Now the 59-year-old journalist and contributor to The Washington Post is feared dead, and Turkish authorities believe he was slain inside the Saudi Consulate in Istanbul, something Saudi officials vehemently deny.
The U.S.-educated Khashoggi was no stranger to controversy.
A graduate of Indiana State University, Khashoggi began his career in the 1980s, covering the Soviet occupation of Afghanistan and the decadelong war that followed for the English-language daily Saudi Gazette. He traveled extensively in the Middle East, covering Algeria’s 1990s war against Islamic militants and the Islamists’ rise in Sudan.
He interviewed Osama bin Laden in Afghanistan before al-Qaida was formed, then met him in Sudan in 1995. Following bin Laden’s rise likely helped cement Khashoggi’s ties with powerful former Saudi spy chief Turki Al-Faisal.
Khashoggi rubbed shoulders with the Saudi royal family and supported efforts to nudge the kingdom’s entrenched ultra-conservative clerics to accept reforms.

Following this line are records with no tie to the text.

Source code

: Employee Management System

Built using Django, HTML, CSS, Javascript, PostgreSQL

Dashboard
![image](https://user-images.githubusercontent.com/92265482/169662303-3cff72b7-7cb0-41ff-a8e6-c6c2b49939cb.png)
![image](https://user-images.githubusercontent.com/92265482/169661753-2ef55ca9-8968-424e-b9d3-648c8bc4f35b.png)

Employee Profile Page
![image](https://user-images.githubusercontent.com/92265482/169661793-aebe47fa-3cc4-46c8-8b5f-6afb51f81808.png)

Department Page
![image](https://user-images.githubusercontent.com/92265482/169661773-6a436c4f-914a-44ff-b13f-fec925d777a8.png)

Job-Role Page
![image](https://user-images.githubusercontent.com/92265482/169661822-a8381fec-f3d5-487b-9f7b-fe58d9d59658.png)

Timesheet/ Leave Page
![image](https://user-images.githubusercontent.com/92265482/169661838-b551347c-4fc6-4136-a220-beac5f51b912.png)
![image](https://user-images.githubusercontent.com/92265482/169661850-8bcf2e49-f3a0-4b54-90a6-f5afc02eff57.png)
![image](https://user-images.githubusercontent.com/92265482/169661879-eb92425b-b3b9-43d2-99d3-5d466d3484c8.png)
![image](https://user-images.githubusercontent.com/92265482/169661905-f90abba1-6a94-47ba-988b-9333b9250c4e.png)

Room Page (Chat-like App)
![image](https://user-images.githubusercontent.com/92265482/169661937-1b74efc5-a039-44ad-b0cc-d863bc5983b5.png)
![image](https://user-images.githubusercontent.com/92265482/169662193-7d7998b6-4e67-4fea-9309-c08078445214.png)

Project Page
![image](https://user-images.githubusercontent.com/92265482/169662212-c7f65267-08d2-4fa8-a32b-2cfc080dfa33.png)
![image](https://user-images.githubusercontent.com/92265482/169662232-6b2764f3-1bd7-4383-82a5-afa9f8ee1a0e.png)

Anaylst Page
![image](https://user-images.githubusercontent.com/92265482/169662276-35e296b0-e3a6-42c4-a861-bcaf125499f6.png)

He served as an editor for nine years on the Islamist-leaning al-Madina newspaper and was frequently quoted in the Western media as an expert on Islamic radicals and a reformist voice.
Khashoggi’s final break with the Saudi authorities followed the Arab Spring protests that swept through the region in 2011, shaking the power base of traditional leaders and giving rise to Islamists, only to be followed by unprecedented crackdowns on those calling for change. Siding with the opposition in Egypt and Syria, Khashoggi became a vocal critic of his own government’s stance there and a defender of moderate Islamists, which Riyadh considered an existential threat.
“This was a critical period in Arab history. I had to take a position. The Arab world had waited for this moment of freedom for a thousand years,” Khashoggi told a Turkey-based Syrian opposition television station last month, just days before he disappeared.
In the Sept. 23 interview, he called Saudi Arabia’s foreign policy “narrow minded,” and ridiculed its crackdown on political Islam, urging the kingdom to realign its policy to partner with Turkey, a close Qatar ally.
Eight days later, on Oct. 2, he disappeared while on a visit to the consulate in Istanbul for paperwork to marry his Turkish fiancée. The consulate insists the writer left its premises alive, contradicting Turkish officials.